*** Opening of Provided data ***

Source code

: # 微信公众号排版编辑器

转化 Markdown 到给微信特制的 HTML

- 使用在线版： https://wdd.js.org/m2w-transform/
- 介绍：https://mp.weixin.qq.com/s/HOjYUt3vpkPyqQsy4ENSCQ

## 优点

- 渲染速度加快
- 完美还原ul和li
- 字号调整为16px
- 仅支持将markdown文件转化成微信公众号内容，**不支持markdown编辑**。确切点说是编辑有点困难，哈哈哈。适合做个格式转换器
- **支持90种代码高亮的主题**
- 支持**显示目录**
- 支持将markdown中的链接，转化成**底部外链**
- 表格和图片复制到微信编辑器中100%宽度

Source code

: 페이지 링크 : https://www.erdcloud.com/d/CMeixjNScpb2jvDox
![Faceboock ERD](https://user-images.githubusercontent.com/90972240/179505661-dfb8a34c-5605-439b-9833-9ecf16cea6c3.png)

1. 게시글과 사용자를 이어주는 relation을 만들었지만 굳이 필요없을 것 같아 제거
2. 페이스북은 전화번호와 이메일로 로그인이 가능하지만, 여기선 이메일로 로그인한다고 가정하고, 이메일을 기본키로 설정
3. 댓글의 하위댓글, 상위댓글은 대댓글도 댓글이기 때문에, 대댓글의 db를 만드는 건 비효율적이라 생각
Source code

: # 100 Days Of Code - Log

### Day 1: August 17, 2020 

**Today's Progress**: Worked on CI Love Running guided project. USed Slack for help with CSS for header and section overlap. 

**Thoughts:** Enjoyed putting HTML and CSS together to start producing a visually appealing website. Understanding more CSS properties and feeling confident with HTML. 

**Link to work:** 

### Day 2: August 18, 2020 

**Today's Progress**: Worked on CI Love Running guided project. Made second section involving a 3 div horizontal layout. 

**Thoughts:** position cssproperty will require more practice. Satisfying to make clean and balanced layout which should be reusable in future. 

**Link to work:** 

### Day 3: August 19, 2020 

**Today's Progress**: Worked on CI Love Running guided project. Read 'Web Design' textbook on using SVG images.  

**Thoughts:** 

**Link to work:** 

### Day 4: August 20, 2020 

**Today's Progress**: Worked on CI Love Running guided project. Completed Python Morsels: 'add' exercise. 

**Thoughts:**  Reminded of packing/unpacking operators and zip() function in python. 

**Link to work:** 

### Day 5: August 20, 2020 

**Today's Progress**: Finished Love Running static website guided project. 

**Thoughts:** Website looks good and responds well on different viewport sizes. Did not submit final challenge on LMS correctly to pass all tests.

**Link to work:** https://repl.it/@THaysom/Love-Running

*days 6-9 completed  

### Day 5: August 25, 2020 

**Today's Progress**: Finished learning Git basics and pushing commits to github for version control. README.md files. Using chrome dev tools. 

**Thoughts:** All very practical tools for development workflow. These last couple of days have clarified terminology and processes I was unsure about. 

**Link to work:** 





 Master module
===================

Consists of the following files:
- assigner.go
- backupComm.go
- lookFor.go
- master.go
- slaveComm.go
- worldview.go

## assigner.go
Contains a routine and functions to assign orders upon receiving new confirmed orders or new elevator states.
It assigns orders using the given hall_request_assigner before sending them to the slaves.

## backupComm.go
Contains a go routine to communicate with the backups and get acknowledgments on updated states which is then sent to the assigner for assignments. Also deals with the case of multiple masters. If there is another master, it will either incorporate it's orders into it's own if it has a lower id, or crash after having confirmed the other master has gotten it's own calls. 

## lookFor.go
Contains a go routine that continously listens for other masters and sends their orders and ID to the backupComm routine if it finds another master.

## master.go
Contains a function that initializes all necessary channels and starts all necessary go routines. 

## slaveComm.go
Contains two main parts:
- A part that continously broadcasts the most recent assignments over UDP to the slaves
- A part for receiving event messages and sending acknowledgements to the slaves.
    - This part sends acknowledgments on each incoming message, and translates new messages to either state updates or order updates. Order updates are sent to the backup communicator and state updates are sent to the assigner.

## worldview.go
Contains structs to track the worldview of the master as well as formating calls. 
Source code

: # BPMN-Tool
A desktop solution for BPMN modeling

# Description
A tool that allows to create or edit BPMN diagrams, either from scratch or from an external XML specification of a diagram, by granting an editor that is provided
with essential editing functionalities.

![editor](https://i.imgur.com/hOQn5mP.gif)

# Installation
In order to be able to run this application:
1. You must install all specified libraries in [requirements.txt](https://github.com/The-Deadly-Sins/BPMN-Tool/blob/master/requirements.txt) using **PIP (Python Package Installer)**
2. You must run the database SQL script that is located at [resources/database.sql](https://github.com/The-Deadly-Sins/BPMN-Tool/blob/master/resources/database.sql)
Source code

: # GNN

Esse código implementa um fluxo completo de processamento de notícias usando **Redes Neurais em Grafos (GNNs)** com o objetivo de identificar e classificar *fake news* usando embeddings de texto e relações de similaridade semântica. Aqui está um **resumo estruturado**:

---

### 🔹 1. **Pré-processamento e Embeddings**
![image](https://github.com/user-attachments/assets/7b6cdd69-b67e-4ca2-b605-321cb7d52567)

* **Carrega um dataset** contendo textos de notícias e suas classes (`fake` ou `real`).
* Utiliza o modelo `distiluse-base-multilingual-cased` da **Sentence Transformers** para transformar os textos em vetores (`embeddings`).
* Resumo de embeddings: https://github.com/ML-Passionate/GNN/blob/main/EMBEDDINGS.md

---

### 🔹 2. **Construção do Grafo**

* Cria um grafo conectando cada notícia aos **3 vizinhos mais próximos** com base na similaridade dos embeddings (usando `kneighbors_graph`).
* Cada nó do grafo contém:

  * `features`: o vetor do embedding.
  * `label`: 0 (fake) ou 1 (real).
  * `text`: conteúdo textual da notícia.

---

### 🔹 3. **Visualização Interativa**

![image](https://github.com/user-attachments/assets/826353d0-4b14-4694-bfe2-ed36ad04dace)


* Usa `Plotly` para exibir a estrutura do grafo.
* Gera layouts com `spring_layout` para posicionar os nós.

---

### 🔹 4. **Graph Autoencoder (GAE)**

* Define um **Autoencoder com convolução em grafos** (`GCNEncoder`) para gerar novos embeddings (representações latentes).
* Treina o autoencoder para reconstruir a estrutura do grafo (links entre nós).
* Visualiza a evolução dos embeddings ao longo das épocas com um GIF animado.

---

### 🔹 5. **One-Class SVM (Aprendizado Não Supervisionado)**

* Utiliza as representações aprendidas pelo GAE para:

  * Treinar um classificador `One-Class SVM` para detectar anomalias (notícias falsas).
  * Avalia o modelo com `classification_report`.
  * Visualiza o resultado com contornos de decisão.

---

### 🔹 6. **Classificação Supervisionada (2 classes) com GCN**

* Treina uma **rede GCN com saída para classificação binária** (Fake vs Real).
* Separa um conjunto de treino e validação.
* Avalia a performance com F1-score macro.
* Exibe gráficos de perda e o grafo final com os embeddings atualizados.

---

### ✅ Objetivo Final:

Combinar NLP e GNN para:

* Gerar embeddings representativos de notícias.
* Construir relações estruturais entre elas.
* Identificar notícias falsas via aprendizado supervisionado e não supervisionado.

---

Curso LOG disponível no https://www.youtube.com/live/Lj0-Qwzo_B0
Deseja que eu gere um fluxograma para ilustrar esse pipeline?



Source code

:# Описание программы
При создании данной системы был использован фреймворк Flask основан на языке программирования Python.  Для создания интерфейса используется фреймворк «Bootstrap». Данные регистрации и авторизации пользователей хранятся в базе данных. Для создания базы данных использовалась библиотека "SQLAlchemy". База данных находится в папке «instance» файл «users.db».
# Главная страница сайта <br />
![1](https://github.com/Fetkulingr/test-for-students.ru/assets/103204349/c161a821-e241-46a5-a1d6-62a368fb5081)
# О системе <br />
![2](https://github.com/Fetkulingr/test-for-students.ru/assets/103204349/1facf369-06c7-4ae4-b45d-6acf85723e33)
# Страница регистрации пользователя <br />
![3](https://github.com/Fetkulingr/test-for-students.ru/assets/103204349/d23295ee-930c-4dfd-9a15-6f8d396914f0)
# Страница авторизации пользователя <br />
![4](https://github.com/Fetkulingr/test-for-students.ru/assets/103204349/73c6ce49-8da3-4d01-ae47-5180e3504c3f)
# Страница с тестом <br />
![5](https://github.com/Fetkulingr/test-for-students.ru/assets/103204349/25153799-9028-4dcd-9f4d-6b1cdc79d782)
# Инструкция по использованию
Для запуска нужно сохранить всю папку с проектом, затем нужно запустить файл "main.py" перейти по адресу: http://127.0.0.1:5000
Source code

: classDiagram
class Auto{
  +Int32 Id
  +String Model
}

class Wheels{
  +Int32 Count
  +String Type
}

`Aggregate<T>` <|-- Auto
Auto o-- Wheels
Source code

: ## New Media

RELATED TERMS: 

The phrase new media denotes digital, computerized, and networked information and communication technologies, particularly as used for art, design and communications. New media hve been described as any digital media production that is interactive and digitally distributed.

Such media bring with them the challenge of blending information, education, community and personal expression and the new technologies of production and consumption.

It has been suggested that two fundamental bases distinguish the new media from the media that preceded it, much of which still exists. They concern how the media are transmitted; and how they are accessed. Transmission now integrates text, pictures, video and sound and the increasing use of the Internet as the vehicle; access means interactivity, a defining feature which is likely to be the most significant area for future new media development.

*** Close of Provided data ***

**What you have to do**:
Each line of the records, from the opening one through the line holding "### Day 3: August 19, 2020", should be restated word for word, with nothing else in the answer.

**Written answer**:
Source code

: # 微信公众号排版编辑器

转化 Markdown 到给微信特制的 HTML

- 使用在线版： https://wdd.js.org/m2w-transform/
- 介绍：https://mp.weixin.qq.com/s/HOjYUt3vpkPyqQsy4ENSCQ

## 优点

- 渲染速度加快
- 完美还原ul和li
- 字号调整为16px
- 仅支持将markdown文件转化成微信公众号内容，**不支持markdown编辑**。确切点说是编辑有点困难，哈哈哈。适合做个格式转换器
- **支持90种代码高亮的主题**
- 支持**显示目录**
- 支持将markdown中的链接，转化成**底部外链**
- 表格和图片复制到微信编辑器中100%宽度

Source code

: 페이지 링크 : https://www.erdcloud.com/d/CMeixjNScpb2jvDox
![Faceboock ERD](https://user-images.githubusercontent.com/90972240/179505661-dfb8a34c-5605-439b-9833-9ecf16cea6c3.png)

1. 게시글과 사용자를 이어주는 relation을 만들었지만 굳이 필요없을 것 같아 제거
2. 페이스북은 전화번호와 이메일로 로그인이 가능하지만, 여기선 이메일로 로그인한다고 가정하고, 이메일을 기본키로 설정
3. 댓글의 하위댓글, 상위댓글은 대댓글도 댓글이기 때문에, 대댓글의 db를 만드는 건 비효율적이라 생각
Source code

: # 100 Days Of Code - Log

### Day 1: August 17, 2020 

**Today's Progress**: Worked on CI Love Running guided project. USed Slack for help with CSS for header and section overlap. 

**Thoughts:** Enjoyed putting HTML and CSS together to start producing a visually appealing website. Understanding more CSS properties and feeling confident with HTML. 

**Link to work:** 

### Day 2: August 18, 2020 

**Today's Progress**: Worked on CI Love Running guided project. Made second section involving a 3 div horizontal layout. 

**Thoughts:** position cssproperty will require more practice. Satisfying to make clean and balanced layout which should be reusable in future. 

**Link to work:** 

### Day 3: August 19, 2020 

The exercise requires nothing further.